La coyuntura del presente nos hiere aún más porque las desigualdades son más evidentes. Hoy la información corre a gran velocidad, las imágenes del progreso se hacen virales en lugares olvidados o castigados. Hoy el mundo es más pequeño y no faltan los que creen más próxima una vida digna, aunque, persiguiéndola, tantas veces pierdan la vida. Muchas guerras enraízan en la desigualdad, en la injusticia. También en la insatisfacción social. Y, en algunos casos, las democracias sufren porque es fácil lanzar contra ellas a una parte de la población insatisfecha. No suelo citar mucho a Churchill, la verdad, pero ahí está su famosa afirmación que de vez en cuando merece ser recordada, porque la memoria es frágil (o el desconocimiento del pasado): “la democracia es el peor de los sistemas de gobierno, con excepción de todos los demás”. Vivimos en un país que, sólo con mirar hacia atrás en su historia reciente, puede entenderlo muy bien.
Las guerras locales, como suelen llamarse, los conflictos territoriales limitados, la lucha entre clanes o facciones, parecen reflejar un aumento de la tensión en muchos puntos del globo, aunque algunas de esas guerras, como las de Oriente Próximo, han estado latiendo de una u otra forma durante décadas. Hay batallas desconocidas, conflictos silenciados o que han perdido el interés de los medios. De vez en cuando vuelven, cuando alguna atrocidad se hace notoria. Pero la muerte se mantiene y gana en la oscuridad. Si no hay conflictos más generalizados es quizás por el miedo a una destrucción asegurada. Algunas tensiones se liberan en escenarios de terceros, algunos enfrentamientos se dirimen de manera oblicua o indirecta, pero están ahí.

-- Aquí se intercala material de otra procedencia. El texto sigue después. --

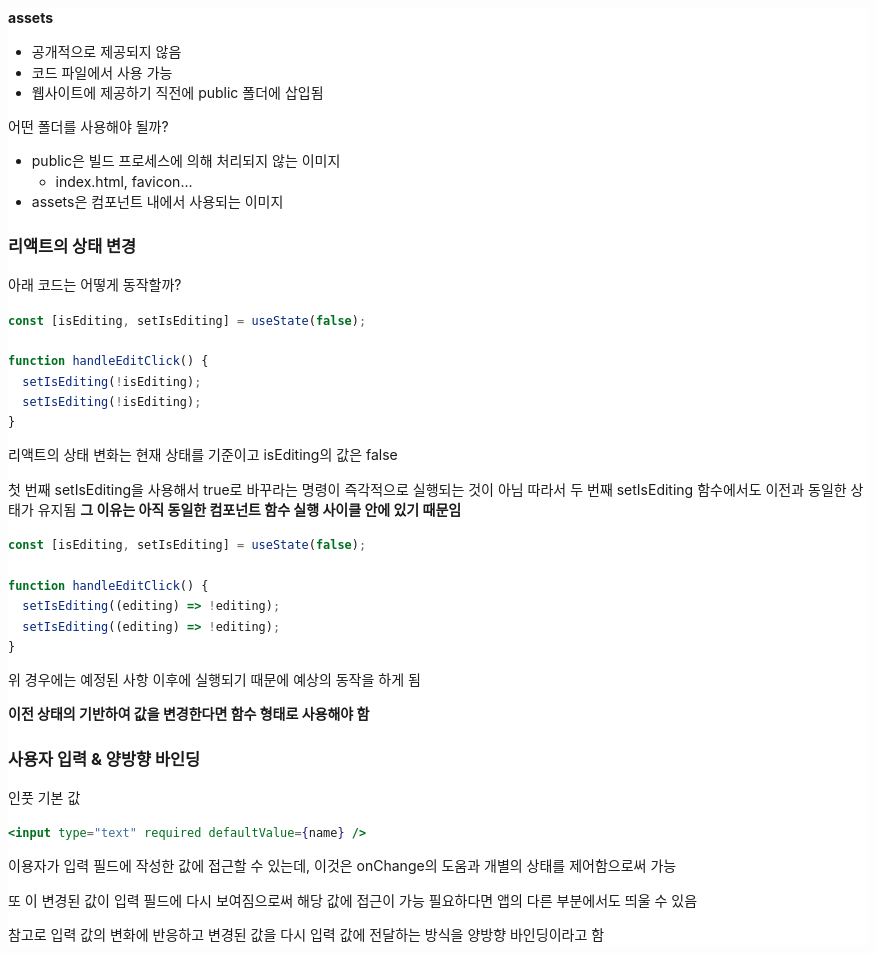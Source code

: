 **assets**

- 공개적으로 제공되지 않음
- 코드 파일에서 사용 가능
- 웹사이트에 제공하기 직전에 public 폴더에 삽입됨

어떤 폴더를 사용해야 될까?

- public은 빌드 프로세스에 의해 처리되지 않는 이미지
  - index.html, favicon...
- assets은 컴포넌트 내에서 사용되는 이미지

### 리액트의 상태 변경

아래 코드는 어떻게 동작할까?

```jsx
const [isEditing, setIsEditing] = useState(false);

function handleEditClick() {
  setIsEditing(!isEditing);
  setIsEditing(!isEditing);
}
```

리액트의 상태 변화는 현재 상태를 기준이고 isEditing의 값은 false

첫 번째 setIsEditing을 사용해서 true로 바꾸라는 명령이 즉각적으로 실행되는 것이 아님
따라서 두 번째 setIsEditing 함수에서도 이전과 동일한 상태가 유지됨
**그 이유는 아직 동일한 컴포넌트 함수 실행 사이클 안에 있기 때문임**

```jsx
const [isEditing, setIsEditing] = useState(false);

function handleEditClick() {
  setIsEditing((editing) => !editing);
  setIsEditing((editing) => !editing);
}
```

위 경우에는 예정된 사항 이후에 실행되기 때문에 예상의 동작을 하게 됨

**이전 상태의 기반하여 값을 변경한다면 함수 형태로 사용해야 함**

### 사용자 입력 & 양방향 바인딩

인풋 기본 값

```jsx
<input type="text" required defaultValue={name} />
```

이용자가 입력 필드에 작성한 값에 접근할 수 있는데, 이것은 onChange의 도움과
개별의 상태를 제어함으로써 가능

또 이 변경된 값이 입력 필드에 다시 보여짐으로써 해당 값에 접근이 가능 필요하다면 앱의 다른 부분에서도 띄울 수 있음

참고로 입력 값의 변화에 반응하고 변경된 값을 다시 입력 값에 전달하는 방식을 양방향 바인딩이라고 함

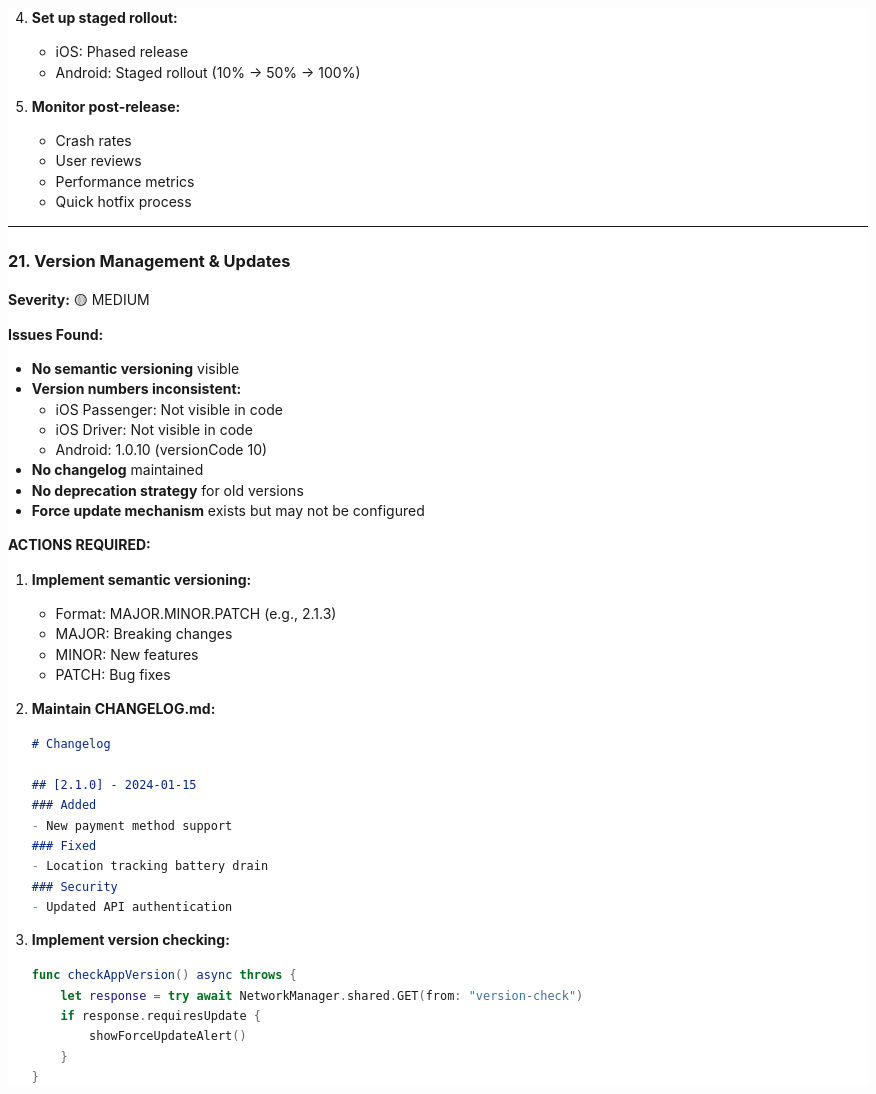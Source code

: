4. **Set up staged rollout:**
   - iOS: Phased release
   - Android: Staged rollout (10% → 50% → 100%)

5. **Monitor post-release:**
   - Crash rates
   - User reviews
   - Performance metrics
   - Quick hotfix process

---

### 21. **Version Management & Updates**

**Severity:** 🟡 MEDIUM

**Issues Found:**
- **No semantic versioning** visible
- **Version numbers inconsistent:**
  - iOS Passenger: Not visible in code
  - iOS Driver: Not visible in code
  - Android: 1.0.10 (versionCode 10)
- **No changelog** maintained
- **No deprecation strategy** for old versions
- **Force update mechanism** exists but may not be configured

**ACTIONS REQUIRED:**
1. **Implement semantic versioning:**
   - Format: MAJOR.MINOR.PATCH (e.g., 2.1.3)
   - MAJOR: Breaking changes
   - MINOR: New features
   - PATCH: Bug fixes

2. **Maintain CHANGELOG.md:**
   ```markdown
   # Changelog
   
   ## [2.1.0] - 2024-01-15
   ### Added
   - New payment method support
   ### Fixed
   - Location tracking battery drain
   ### Security
   - Updated API authentication
   ```

3. **Implement version checking:**
   ```swift
   func checkAppVersion() async throws {
       let response = try await NetworkManager.shared.GET(from: "version-check")
       if response.requiresUpdate {
           showForceUpdateAlert()
       }
   }
   ```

¿Vivimos el momento más peligroso de la historia? Nuestras vidas personales nos obligan a tomarnos los grandes males con una distancia que no es real. Le televisión enseña las catástrofes, pero protegemos, siquiera por higiene mental, un área doméstica y familiar. Convendría saber, sin embargo, que ni siquiera en el mundo desarrollado estamos libres de los males en marcha. La guerra en Ucrania nos lo ha demostrado. Pero este mundo está enfangado en otras debilidades, en otras amenazas, y la mayoría están relacionadas entre ellas. Me dolió que, en la dulzura de los jardines nazaríes, bajo las fuentes de la Alhambra, los líderes europeos no llegaran a un auténtico acuerdo sobre la gestión de las migraciones. Estaban a pocos kilómetros de un mar que amamos, y que se ha convertido en una tumba para los pobres. Europa tiene demasiadas dependencias, pero guarda varias grandezas. Orbita sobre ella gran parte de la historia que se mueve, porque es un territorio de libertad, y la libertad es la alegría. El humanismo europeo es una de las pocas salidas que nos quedan. La esperanza de muchos.